Mülln: Das Gesetz nicht ständig brechen und die Kunden belügen, wäre ein Anfang. Ansonsten bitte ich um Verständnis, dass es nicht der Job einer Tierschutzorganisation ist, diesen Karren aus dem Dreck zu ziehen. Ein Tipp: Der Vegan-Trend gibt kleinen Betrieben lukrative Nischen. Metzgerei-Equipment geht auch gut mit Seitan und Veganer*innen zahlen zumindest wirklich gute Preise.

Der Soko Tierschutz wird unterstellt, dass sie den Konsumenten mit ihren Aktionen ganz gezielt den Genuss von Fleisch verderben will. Wie stehen Sie zu diesem Vorwurf?
Mülln: Unsere Filme zeigen die Realität in weiten Teilen der Industrie. Wenn diese Wahrheit so schrecklich ist, dass sich die Menschen abwenden, dann sollte man nicht auf den Überbringer der schlechten Nachricht zeigen, sondern nach innen blicken. Die Branche tut immer noch so, als wäre es immer wieder ein schwarzes Schaf, eine Ausnahme, Fake News der Tierschützer. So schafft sie sich selber ab und verliert auch das letzte Vertrauen.

Ihre Organisation wird oft beschuldigt, Bildsequenzen aus unterschiedlichen Betrieben bewusst zu mischen und Filme zusammenzuschneiden.
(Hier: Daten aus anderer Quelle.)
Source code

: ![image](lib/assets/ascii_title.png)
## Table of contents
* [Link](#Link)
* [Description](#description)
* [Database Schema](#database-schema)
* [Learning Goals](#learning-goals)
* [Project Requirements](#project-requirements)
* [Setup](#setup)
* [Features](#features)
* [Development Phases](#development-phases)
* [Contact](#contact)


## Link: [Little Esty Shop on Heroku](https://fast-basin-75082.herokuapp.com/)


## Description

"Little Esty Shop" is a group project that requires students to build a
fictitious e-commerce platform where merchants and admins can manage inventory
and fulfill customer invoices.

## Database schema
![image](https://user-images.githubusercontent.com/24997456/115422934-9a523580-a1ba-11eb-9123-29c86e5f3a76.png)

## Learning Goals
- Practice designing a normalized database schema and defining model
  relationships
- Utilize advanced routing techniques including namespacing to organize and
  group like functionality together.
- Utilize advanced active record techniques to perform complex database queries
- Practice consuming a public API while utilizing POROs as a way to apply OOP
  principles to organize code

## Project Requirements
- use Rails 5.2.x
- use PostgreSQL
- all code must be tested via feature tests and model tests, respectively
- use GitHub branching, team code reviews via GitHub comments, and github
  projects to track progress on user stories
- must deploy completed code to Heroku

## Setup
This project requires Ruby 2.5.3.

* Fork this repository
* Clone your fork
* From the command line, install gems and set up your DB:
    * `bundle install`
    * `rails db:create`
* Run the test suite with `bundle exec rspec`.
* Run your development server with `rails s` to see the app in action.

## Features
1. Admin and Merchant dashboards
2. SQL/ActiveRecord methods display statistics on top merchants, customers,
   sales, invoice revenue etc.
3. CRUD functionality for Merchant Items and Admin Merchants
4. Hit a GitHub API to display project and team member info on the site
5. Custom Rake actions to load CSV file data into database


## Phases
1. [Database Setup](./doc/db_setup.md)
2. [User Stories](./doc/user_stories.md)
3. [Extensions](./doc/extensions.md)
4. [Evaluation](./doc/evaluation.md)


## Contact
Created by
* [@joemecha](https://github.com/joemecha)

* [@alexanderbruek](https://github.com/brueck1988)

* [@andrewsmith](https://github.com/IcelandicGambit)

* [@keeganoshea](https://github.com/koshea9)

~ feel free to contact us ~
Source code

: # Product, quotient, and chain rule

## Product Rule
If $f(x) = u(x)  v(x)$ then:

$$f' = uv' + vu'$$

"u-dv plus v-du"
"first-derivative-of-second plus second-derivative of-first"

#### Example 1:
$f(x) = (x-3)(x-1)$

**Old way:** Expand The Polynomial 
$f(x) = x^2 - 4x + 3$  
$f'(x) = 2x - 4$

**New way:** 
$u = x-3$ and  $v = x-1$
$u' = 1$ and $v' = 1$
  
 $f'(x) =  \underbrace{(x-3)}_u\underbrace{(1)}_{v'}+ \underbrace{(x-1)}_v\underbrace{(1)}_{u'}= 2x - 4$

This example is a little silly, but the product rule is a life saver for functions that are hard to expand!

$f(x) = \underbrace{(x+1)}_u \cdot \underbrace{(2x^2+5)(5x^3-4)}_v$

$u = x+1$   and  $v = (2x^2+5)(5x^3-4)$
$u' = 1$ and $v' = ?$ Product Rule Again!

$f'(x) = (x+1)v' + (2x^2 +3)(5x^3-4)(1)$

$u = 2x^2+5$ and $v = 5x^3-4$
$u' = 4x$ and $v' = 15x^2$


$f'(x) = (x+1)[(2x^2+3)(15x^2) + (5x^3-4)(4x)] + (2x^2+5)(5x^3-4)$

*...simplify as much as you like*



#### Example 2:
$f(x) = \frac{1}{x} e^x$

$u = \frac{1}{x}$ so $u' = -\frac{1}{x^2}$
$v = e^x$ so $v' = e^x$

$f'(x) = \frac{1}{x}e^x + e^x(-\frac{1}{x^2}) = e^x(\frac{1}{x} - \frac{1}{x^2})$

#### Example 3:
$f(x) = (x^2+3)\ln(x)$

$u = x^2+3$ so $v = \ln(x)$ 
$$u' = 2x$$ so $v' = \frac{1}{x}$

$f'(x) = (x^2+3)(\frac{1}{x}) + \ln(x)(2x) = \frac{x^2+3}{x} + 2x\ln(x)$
Mülln: Das ist ein beliebter Vorwurf, um von Skandalen abzulenken. Unsere Dokumentationen sind nach journalistischen Maßstäben erstellt und das verwendete Bildmaterial exakt im Bezug auf Orte gekennzeichnet. Erstaunlicherweise bleibt es bei Vorwürfen, bisher hat noch nie jemand juristische Schritte unternommen, da die Richter uns unzweifelhaft freisprechen würden. Wenn man beispielsweise über Biberach berichtet, muss man eben auch erwähnen, dass es vor zwei Monaten in Gärtringen ähnliche Probleme gab. Daran ist nichts verwerflich.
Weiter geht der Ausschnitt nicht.